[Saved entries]
——————

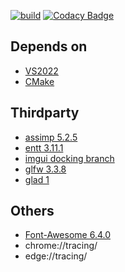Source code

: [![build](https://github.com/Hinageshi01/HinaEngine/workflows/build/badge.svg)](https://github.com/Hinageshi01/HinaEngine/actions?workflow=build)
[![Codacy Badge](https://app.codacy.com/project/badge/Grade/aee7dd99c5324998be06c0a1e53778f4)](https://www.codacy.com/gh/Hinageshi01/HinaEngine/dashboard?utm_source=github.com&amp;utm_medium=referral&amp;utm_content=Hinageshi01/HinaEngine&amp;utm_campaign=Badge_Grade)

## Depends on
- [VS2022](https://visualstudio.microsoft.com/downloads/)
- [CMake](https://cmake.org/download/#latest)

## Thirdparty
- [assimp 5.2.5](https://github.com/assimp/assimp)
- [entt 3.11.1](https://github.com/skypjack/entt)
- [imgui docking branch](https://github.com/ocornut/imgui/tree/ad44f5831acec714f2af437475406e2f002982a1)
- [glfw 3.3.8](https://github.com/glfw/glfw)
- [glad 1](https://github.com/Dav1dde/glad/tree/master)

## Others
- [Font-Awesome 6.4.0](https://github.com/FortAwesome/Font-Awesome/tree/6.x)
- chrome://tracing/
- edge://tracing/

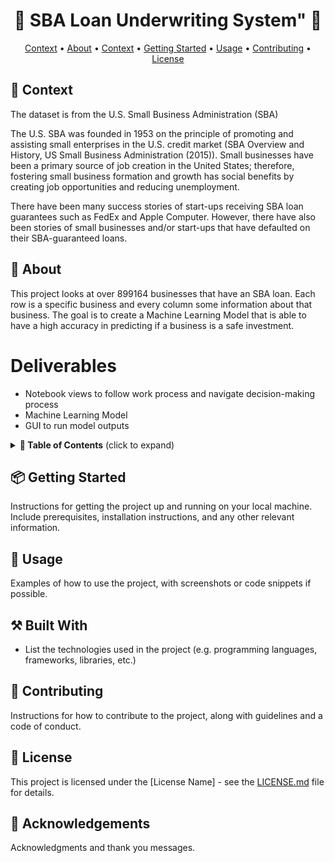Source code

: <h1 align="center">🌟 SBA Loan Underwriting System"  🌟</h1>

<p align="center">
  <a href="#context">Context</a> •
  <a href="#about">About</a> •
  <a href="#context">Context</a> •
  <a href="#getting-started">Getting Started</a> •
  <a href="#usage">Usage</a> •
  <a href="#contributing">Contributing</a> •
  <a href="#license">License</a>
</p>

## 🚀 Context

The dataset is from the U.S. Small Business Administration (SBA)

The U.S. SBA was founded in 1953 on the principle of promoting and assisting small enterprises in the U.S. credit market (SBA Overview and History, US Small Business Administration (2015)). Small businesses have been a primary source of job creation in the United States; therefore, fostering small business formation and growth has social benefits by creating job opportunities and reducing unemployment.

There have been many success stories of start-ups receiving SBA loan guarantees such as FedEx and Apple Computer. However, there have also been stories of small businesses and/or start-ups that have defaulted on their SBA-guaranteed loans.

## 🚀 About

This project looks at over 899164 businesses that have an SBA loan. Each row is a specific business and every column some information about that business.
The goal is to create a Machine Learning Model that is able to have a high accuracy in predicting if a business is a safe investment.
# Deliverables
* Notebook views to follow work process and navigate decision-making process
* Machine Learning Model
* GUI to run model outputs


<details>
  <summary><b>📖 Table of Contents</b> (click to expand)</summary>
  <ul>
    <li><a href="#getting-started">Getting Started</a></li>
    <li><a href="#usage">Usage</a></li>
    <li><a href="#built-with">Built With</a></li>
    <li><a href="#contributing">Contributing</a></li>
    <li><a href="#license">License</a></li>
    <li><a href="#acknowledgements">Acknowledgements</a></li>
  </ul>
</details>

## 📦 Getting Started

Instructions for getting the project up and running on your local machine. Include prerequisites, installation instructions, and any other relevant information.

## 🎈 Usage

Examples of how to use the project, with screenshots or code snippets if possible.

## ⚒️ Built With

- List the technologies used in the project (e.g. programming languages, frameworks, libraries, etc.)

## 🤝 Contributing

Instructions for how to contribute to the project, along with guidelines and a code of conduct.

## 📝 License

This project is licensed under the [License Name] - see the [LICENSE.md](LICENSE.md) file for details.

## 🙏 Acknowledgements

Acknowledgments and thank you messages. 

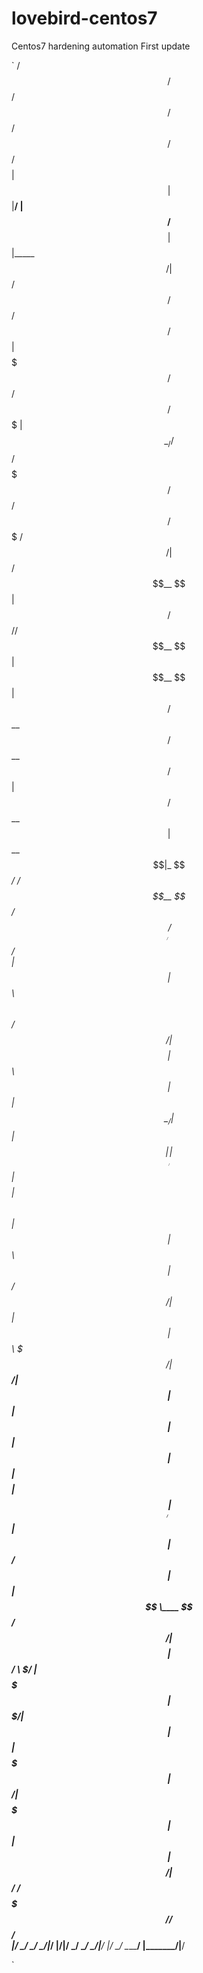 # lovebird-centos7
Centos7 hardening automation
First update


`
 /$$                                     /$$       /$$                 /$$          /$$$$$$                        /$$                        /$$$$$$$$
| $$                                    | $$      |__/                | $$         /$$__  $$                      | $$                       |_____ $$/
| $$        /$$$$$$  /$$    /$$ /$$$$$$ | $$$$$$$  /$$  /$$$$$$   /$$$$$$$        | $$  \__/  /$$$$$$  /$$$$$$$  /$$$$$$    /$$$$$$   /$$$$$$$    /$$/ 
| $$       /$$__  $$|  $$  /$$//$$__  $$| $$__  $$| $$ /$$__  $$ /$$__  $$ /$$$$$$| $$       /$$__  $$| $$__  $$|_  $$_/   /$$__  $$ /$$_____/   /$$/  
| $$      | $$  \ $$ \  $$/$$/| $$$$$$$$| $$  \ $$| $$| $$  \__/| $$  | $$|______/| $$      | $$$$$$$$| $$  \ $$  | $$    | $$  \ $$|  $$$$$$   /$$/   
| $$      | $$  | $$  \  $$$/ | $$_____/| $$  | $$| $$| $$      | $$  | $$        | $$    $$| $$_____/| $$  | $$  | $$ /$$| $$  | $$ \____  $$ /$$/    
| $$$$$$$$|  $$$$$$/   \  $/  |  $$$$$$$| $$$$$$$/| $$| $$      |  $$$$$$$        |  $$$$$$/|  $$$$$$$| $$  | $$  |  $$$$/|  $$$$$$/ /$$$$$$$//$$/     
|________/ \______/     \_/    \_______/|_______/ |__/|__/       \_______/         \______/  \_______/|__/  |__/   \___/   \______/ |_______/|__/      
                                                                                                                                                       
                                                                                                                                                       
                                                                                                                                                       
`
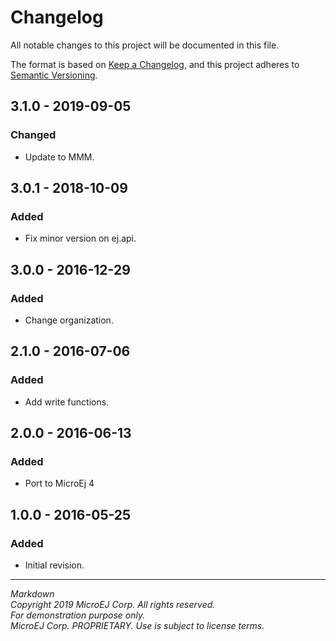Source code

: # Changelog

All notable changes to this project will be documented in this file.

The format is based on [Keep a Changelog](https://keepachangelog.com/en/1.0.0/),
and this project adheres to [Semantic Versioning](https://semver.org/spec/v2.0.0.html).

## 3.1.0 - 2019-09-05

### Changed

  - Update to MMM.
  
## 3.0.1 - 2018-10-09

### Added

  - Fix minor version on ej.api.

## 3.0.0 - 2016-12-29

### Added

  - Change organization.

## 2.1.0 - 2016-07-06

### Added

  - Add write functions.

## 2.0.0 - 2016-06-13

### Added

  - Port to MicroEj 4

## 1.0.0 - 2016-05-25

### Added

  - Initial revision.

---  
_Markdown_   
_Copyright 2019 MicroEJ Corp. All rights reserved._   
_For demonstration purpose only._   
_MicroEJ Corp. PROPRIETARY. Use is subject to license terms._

——————

- [Work request] Could you restate every record above word for word, dropping the pictures?

- [Response box]
Source code

: [![build](https://github.com/Hinageshi01/HinaEngine/workflows/build/badge.svg)](https://github.com/Hinageshi01/HinaEngine/actions?workflow=build)
[![Codacy Badge](https://app.codacy.com/project/badge/Grade/aee7dd99c5324998be06c0a1e53778f4)](https://www.codacy.com/gh/Hinageshi01/HinaEngine/dashboard?utm_source=github.com&amp;utm_medium=referral&amp;utm_content=Hinageshi01/HinaEngine&amp;utm_campaign=Badge_Grade)

## Depends on
- [VS2022](https://visualstudio.microsoft.com/downloads/)
- [CMake](https://cmake.org/download/#latest)

## Thirdparty
- [assimp 5.2.5](https://github.com/assimp/assimp)
- [entt 3.11.1](https://github.com/skypjack/entt)
- [imgui docking branch](https://github.com/ocornut/imgui/tree/ad44f5831acec714f2af437475406e2f002982a1)
- [glfw 3.3.8](https://github.com/glfw/glfw)
- [glad 1](https://github.com/Dav1dde/glad/tree/master)

## Others
- [Font-Awesome 6.4.0](https://github.com/FortAwesome/Font-Awesome/tree/6.x)
- chrome://tracing/
- edge://tracing/

Source code

: <h1 align="center">🌟 SBA Loan Underwriting System"  🌟</h1>

<p align="center">
  <a href="#context">Context</a> •
  <a href="#about">About</a> •
  <a href="#context">Context</a> •
  <a href="#getting-started">Getting Started</a> •
  <a href="#usage">Usage</a> •
  <a href="#contributing">Contributing</a> •
  <a href="#license">License</a>
</p>

## 🚀 Context

The dataset is from the U.S. Small Business Administration (SBA)

The U.S. SBA was founded in 1953 on the principle of promoting and assisting small enterprises in the U.S. credit market (SBA Overview and History, US Small Business Administration (2015)). Small businesses have been a primary source of job creation in the United States; therefore, fostering small business formation and growth has social benefits by creating job opportunities and reducing unemployment.

There have been many success stories of start-ups receiving SBA loan guarantees such as FedEx and Apple Computer. However, there have also been stories of small businesses and/or start-ups that have defaulted on their SBA-guaranteed loans.

## 🚀 About

This project looks at over 899164 businesses that have an SBA loan. Each row is a specific business and every column some information about that business.
The goal is to create a Machine Learning Model that is able to have a high accuracy in predicting if a business is a safe investment.
# Deliverables
* Notebook views to follow work process and navigate decision-making process
* Machine Learning Model
* GUI to run model outputs


<details>
  <summary><b>📖 Table of Contents</b> (click to expand)</summary>
  <ul>
    <li><a href="#getting-started">Getting Started</a></li>
    <li><a href="#usage">Usage</a></li>
    <li><a href="#built-with">Built With</a></li>
    <li><a href="#contributing">Contributing</a></li>
    <li><a href="#license">License</a></li>
    <li><a href="#acknowledgements">Acknowledgements</a></li>
  </ul>
</details>

## 📦 Getting Started

Instructions for getting the project up and running on your local machine. Include prerequisites, installation instructions, and any other relevant information.

## 🎈 Usage

Examples of how to use the project, with screenshots or code snippets if possible.

## ⚒️ Built With

- List the technologies used in the project (e.g. programming languages, frameworks, libraries, etc.)

## 🤝 Contributing

Instructions for how to contribute to the project, along with guidelines and a code of conduct.

## 📝 License

This project is licensed under the [License Name] - see the [LICENSE.md](LICENSE.md) file for details.

## 🙏 Acknowledgements

Acknowledgments and thank you messages. 

 # lovebird-centos7
Centos7 hardening automation
First update


`
 /$$                                     /$$       /$$                 /$$          /$$$$$$                        /$$                        /$$$$$$$$
| $$                                    | $$      |__/                | $$         /$$__  $$                      | $$                       |_____ $$/
| $$        /$$$$$$  /$$    /$$ /$$$$$$ | $$$$$$$  /$$  /$$$$$$   /$$$$$$$        | $$  \__/  /$$$$$$  /$$$$$$$  /$$$$$$    /$$$$$$   /$$$$$$$    /$$/ 
| $$       /$$__  $$|  $$  /$$//$$__  $$| $$__  $$| $$ /$$__  $$ /$$__  $$ /$$$$$$| $$       /$$__  $$| $$__  $$|_  $$_/   /$$__  $$ /$$_____/   /$$/  
| $$      | $$  \ $$ \  $$/$$/| $$$$$$$$| $$  \ $$| $$| $$  \__/| $$  | $$|______/| $$      | $$$$$$$$| $$  \ $$  | $$    | $$  \ $$|  $$$$$$   /$$/   
| $$      | $$  | $$  \  $$$/ | $$_____/| $$  | $$| $$| $$      | $$  | $$        | $$    $$| $$_____/| $$  | $$  | $$ /$$| $$  | $$ \____  $$ /$$/    
| $$$$$$$$|  $$$$$$/   \  $/  |  $$$$$$$| $$$$$$$/| $$| $$      |  $$$$$$$        |  $$$$$$/|  $$$$$$$| $$  | $$  |  $$$$/|  $$$$$$/ /$$$$$$$//$$/     
|________/ \______/     \_/    \_______/|_______/ |__/|__/       \_______/         \______/  \_______/|__/  |__/   \___/   \______/ |_______/|__/      
                                                                                                                                                       
                                                                                                                                                       
                                                                                                                                                       
`
Source code

: # Changelog

All notable changes to this project will be documented in this file.

The format is based on [Keep a Changelog](https://keepachangelog.com/en/1.0.0/),
and this project adheres to [Semantic Versioning](https://semver.org/spec/v2.0.0.html).

## 3.1.0 - 2019-09-05

### Changed

  - Update to MMM.
  
## 3.0.1 - 2018-10-09

### Added

  - Fix minor version on ej.api.

## 3.0.0 - 2016-12-29

### Added

  - Change organization.

## 2.1.0 - 2016-07-06

### Added

  - Add write functions.

## 2.0.0 - 2016-06-13

### Added

  - Port to MicroEj 4

## 1.0.0 - 2016-05-25

### Added

  - Initial revision.

---  
_Markdown_   
_Copyright 2019 MicroEJ Corp. All rights reserved._   
_For demonstration purpose only._   
_MicroEJ Corp. PROPRIETARY. Use is subject to license terms._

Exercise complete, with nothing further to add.